The exercise asks you to copy every line below in which "wikiart" appears.

Study material:
□ □ □ □ □ □ □
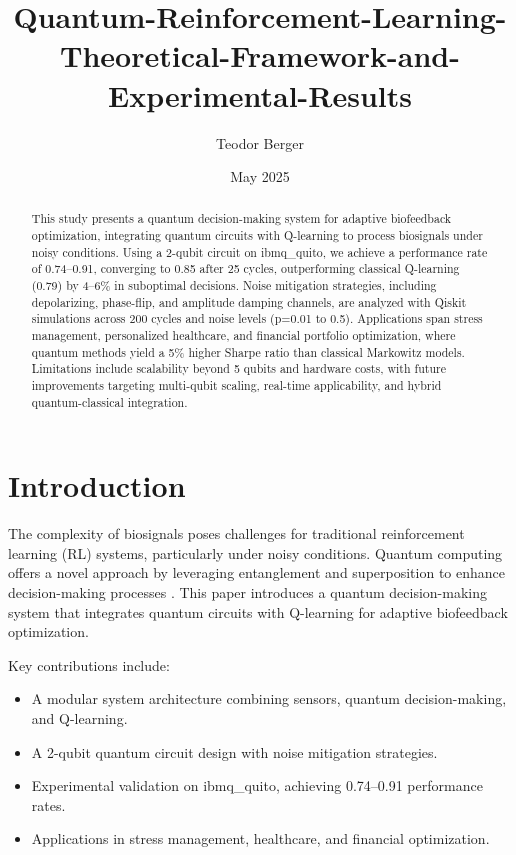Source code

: \documentclass[12pt]{article}
\title{Quantum-Reinforcement-Learning-Theoretical-Framework-and-Experimental-Results}
\author{Teodor Berger}
\date{May 2025}
\begin{document}
\maketitle

\begin{abstract}
This study presents a quantum decision-making system for adaptive biofeedback optimization, integrating quantum circuits with Q-learning to process biosignals under noisy conditions. Using a 2-qubit circuit on ibmq\_quito, we achieve a performance rate of 0.74--0.91, converging to 0.85 after 25 cycles, outperforming classical Q-learning (0.79) by 4--6\% in suboptimal decisions. Noise mitigation strategies, including depolarizing, phase-flip, and amplitude damping channels, are analyzed with Qiskit simulations across 200 cycles and noise levels (p=0.01 to 0.5). Applications span stress management, personalized healthcare, and financial portfolio optimization, where quantum methods yield a 5\% higher Sharpe ratio than classical Markowitz models. Limitations include scalability beyond 5 qubits and hardware costs, with future improvements targeting multi-qubit scaling, real-time applicability, and hybrid quantum-classical integration.
\end{abstract}

\section{Introduction}
The complexity of biosignals poses challenges for traditional reinforcement learning (RL) systems, particularly under noisy conditions. Quantum computing offers a novel approach by leveraging entanglement and superposition to enhance decision-making processes \citep{orus2019quantum}. This paper introduces a quantum decision-making system that integrates quantum circuits with Q-learning for adaptive biofeedback optimization.

Key contributions include:
\begin{itemize}
    \item A modular system architecture combining sensors, quantum decision-making, and Q-learning.
    \item A 2-qubit quantum circuit design with noise mitigation strategies.
    \item Experimental validation on ibmq\_quito, achieving 0.74--0.91 performance rates.
    \item Applications in stress management, healthcare, and financial optimization.
\end{itemize}
\end{document}
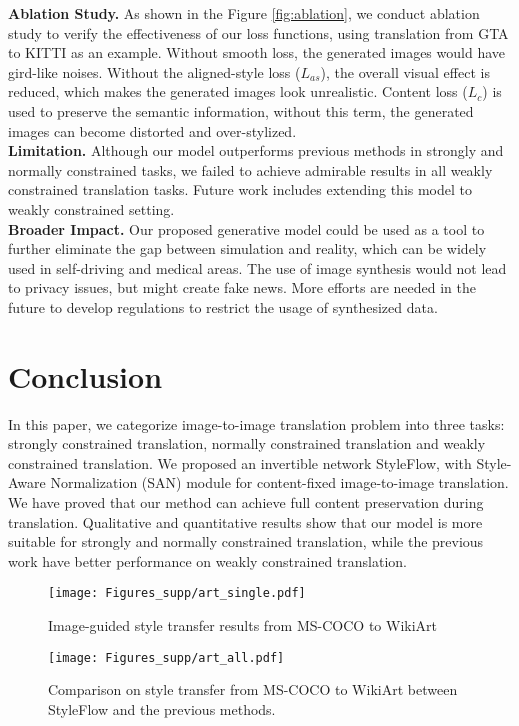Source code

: \documentclass[runningheads]{llncs}
\begin{document}
\noindent \textbf{Ablation Study.}
As shown in the Figure \ref{fig:ablation}, we conduct ablation study to verify the effectiveness of our loss functions, using translation from GTA to KITTI as an example. Without smooth loss, the generated images would have gird-like noises. Without the aligned-style loss ($L_{as}$), the overall visual effect is reduced, which makes the generated images look unrealistic. Content loss ($L_c$) is used to preserve the semantic information, without this term, the generated images can become distorted and over-stylized.\\[0.5ex]
\noindent \textbf{Limitation.}
Although our model outperforms previous methods  in strongly and normally constrained tasks, we failed to achieve admirable results in all weakly constrained translation tasks. Future work includes extending this model to weakly constrained setting.\\[0.5ex]
\noindent \textbf{Broader Impact.}
Our proposed generative model could be used as a tool to further eliminate the gap between simulation and reality, which can be widely used in self-driving and medical areas. The use of image synthesis would not lead to privacy issues, but might create fake news. More efforts are needed in the future to develop regulations to restrict the usage of synthesized data.
\section{Conclusion}
In this paper, we categorize image-to-image translation problem into three tasks: strongly constrained translation, normally constrained translation and weakly constrained translation. We proposed an invertible network StyleFlow, with Style-Aware Normalization (SAN) module for content-fixed image-to-image translation. We have proved that our method can achieve full content preservation during translation. Qualitative and quantitative results show that our model is more suitable for strongly and normally constrained translation, while the previous work have better performance on weakly constrained translation.


\begin{figure*}
  \centering
  \texttt{[image: Figures\_supp/art\_single.pdf]}
  \caption{Image-guided style transfer results from MS-COCO\cite{lin2014microsoft} to WikiArt\cite{wikiart}}
  \label{fig:ars}
\end{figure*}

\begin{figure*}
  \centering
  \texttt{[image: Figures\_supp/art\_all.pdf]}
  \caption{Comparison on style transfer from MS-COCO\cite{lin2014microsoft} to WikiArt\cite{wikiart} between StyleFlow and the previous methods.}
  \label{fig:art_all}
\end{figure*}
\end{document}
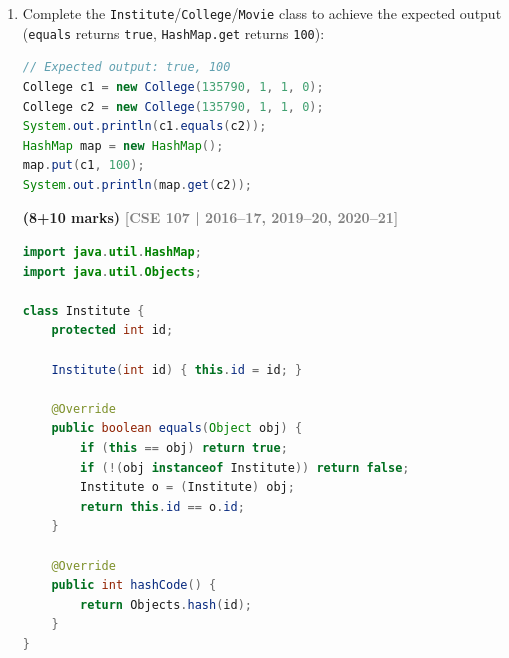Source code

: \documentclass[12pt,a3paper]{article}
\newcommand{\yr}[1]{\hfill\textcolor{gray}{\small\textbf{[#1]}}}
\newcommand{\mk}[1]{\textcolor{orange!70!black}{\small\textbf{(#1 marks)}}}
\begin{document}
\begin{enumerate}
\begin{tcolorbox}
\begin{lstlisting}[language=Java]
    @Override
    public int hashCode() {
        return Objects.hash(title, releaseYear, runningTime);
    }
}

class MovieDemo {
    public static void main(String[] args) {
        Movie m1 = new Movie("The Lord of the Rings",
                             2001, "New Line Cinema", 178);
        Movie m2 = new Movie("The Lord of the Rings",
                             2001, "WingNut Films", 178);

        System.out.println(m1 == m2);        // false
        System.out.println(m1.equals(m2));   // true

        HashMap map = new HashMap();
        map.put(m1, 93);
        System.out.println(map.get(m2));     // 93
    }
}
\end{lstlisting}
\end{tcolorbox}

\item Complete the \texttt{Institute}/\texttt{College}/\texttt{Movie} class to achieve the expected output (\texttt{equals} returns \texttt{true}, \texttt{HashMap.get} returns \texttt{100}):
\begin{lstlisting}[language=Java]
// Expected output: true, 100
College c1 = new College(135790, 1, 1, 0);
College c2 = new College(135790, 1, 1, 0);
System.out.println(c1.equals(c2));
HashMap map = new HashMap();
map.put(c1, 100);
System.out.println(map.get(c2));
\end{lstlisting}
\mk{8+10}
\yr{CSE 107 | 2016--17, 2019--20, 2020--21}

\begin{tcolorbox}[enhanced,breakable,ansbox,
  colback=cC!4,colframe=cC,boxrule=0.8pt,arc=5pt,
  title={\textbf{Answer --- Institute/College: equals and hashCode}},
  fonttitle=\bfseries\color{white},colbacktitle=cC]
\begin{lstlisting}[language=Java]
import java.util.HashMap;
import java.util.Objects;

class Institute {
    protected int id;

    Institute(int id) { this.id = id; }

    @Override
    public boolean equals(Object obj) {
        if (this == obj) return true;
        if (!(obj instanceof Institute)) return false;
        Institute o = (Institute) obj;
        return this.id == o.id;
    }

    @Override
    public int hashCode() {
        return Objects.hash(id);
    }
}


\end{lstlisting}
\end{tcolorbox}
\end{enumerate}
\end{document}
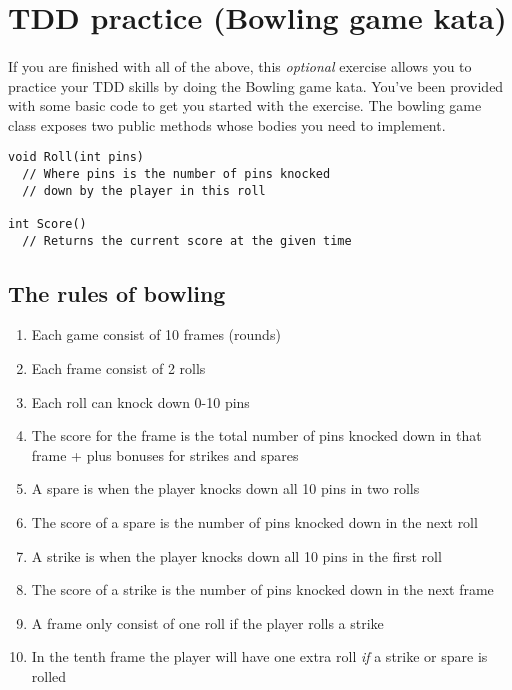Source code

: \documentclass{article}
\begin{document}
\pagebreak
\section{ TDD practice (Bowling game kata)}
  \paragraph{}
  If you are finished with all of the above, this \emph{optional} exercise allows you to practice your TDD skills by doing the Bowling game kata. You've been provided with some basic code to get you started with the exercise. The bowling game class exposes two public methods whose bodies you need to implement.
  
    \begin{lstlisting}
void Roll(int pins)
  // Where pins is the number of pins knocked
  // down by the player in this roll

int Score()
  // Returns the current score at the given time
    \end{lstlisting}

    \subsection*{ The rules of bowling }
      \begin{enumerate}
        \item Each game consist of 10 frames (rounds)
        \item Each frame consist of 2 rolls
        \item Each roll can knock down 0-10 pins
        \item The score for the frame is the total number of pins knocked down in that frame + plus bonuses for strikes and spares
        \item A spare is when the player knocks down all 10 pins in two rolls
        \item The score of a spare is the number of pins knocked down in the next roll
        \item A strike is when the player knocks down all 10 pins in the first roll
        \item The score of a strike is the number of pins knocked down in the next frame
        \item A frame only consist of one roll if the player rolls a strike
        \item In the tenth frame the player will have one extra roll \emph{if} a strike or spare is rolled
      \end{enumerate}
\end{document}
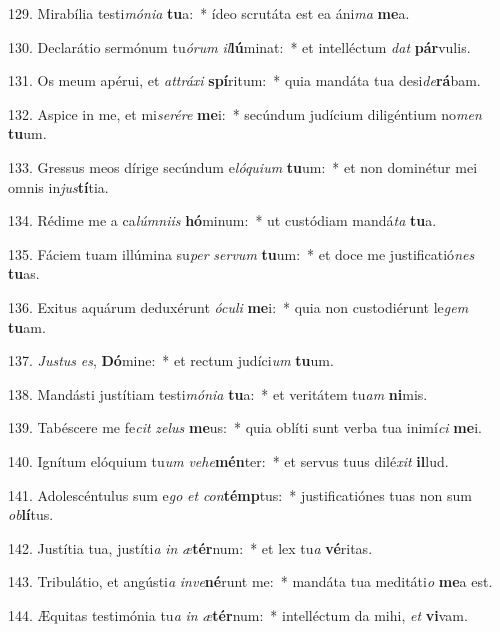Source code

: 129. Mirabília testi\textit{mó}\textit{ni}\textit{a} \textbf{tu}a:~*  ídeo scrutáta est ea áni\textit{ma} \textbf{me}a.\

130. Declarátio sermónum tu\textit{ó}\textit{rum} \textit{il}\textbf{lú}minat:~*  et intelléctum \textit{dat} \textbf{pár}vulis.\

131. Os meum apérui, et \textit{at}\textit{trá}\textit{xi} \textbf{spí}ritum:~*  quia mandáta tua desi\textit{de}\textbf{rá}bam.\

132. Aspice in me, et mi\textit{se}\textit{ré}\textit{re} \textbf{me}i:~*  secúndum judícium diligéntium no\textit{men} \textbf{tu}um.\

133. Gressus meos dírige secúndum e\textit{ló}\textit{qui}\textit{um} \textbf{tu}um:~*  et non dominétur mei omnis in\textit{jus}\textbf{tí}tia.\

134. Rédime me a ca\textit{lúm}\textit{ni}\textit{is} \textbf{hó}minum:~*  ut custódiam mandá\textit{ta} \textbf{tu}a.\

135. Fáciem tuam illúmina su\textit{per} \textit{ser}\textit{vum} \textbf{tu}um:~*  et doce me justificatió\textit{nes} \textbf{tu}as.\

136. Exitus aquárum deduxérunt \textit{ó}\textit{cu}\textit{li} \textbf{me}i:~*  quia non custodiérunt le\textit{gem} \textbf{tu}am.\

137. \textit{Jus}\textit{tus} \textit{es}, \textbf{Dó}mine:~*  et rectum judíci\textit{um} \textbf{tu}um.\

138. Mandásti justítiam testi\textit{mó}\textit{ni}\textit{a} \textbf{tu}a:~*  et veritátem tu\textit{am} \textbf{ni}mis.\

139. Tabéscere me fe\textit{cit} \textit{ze}\textit{lus} \textbf{me}us:~*  quia oblíti sunt verba tua inimí\textit{ci} \textbf{me}i.\

140. Ignítum elóquium tu\textit{um} \textit{ve}\textit{he}\textbf{mén}ter:~*  et servus tuus dilé\textit{xit} \textbf{il}lud.\

141. Adolescéntulus sum e\textit{go} \textit{et} \textit{con}\textbf{témp}tus:~*  justificatiónes tuas non sum \textit{ob}\textbf{lí}tus.\

142. Justítia tua, justíti\textit{a} \textit{in} \textit{æ}\textbf{tér}num:~*  et lex tu\textit{a} \textbf{vé}ritas.\

143. Tribulátio, et angústi\textit{a} \textit{in}\textit{ve}\textbf{né}runt me:~*  mandáta tua meditáti\textit{o} \textbf{me}a est.\

144. Æquitas testimónia tu\textit{a} \textit{in} \textit{æ}\textbf{tér}num:~*  intelléctum da mihi, \textit{et} \textbf{vi}vam.\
□ □ □ □ □ □ □
Task answer:
  \caption{Image-guided style transfer results from MS-COCO\cite{lin2014microsoft} to WikiArt\cite{wikiart}}
  \caption{Comparison on style transfer from MS-COCO\cite{lin2014microsoft} to WikiArt\cite{wikiart} between StyleFlow and the previous methods.}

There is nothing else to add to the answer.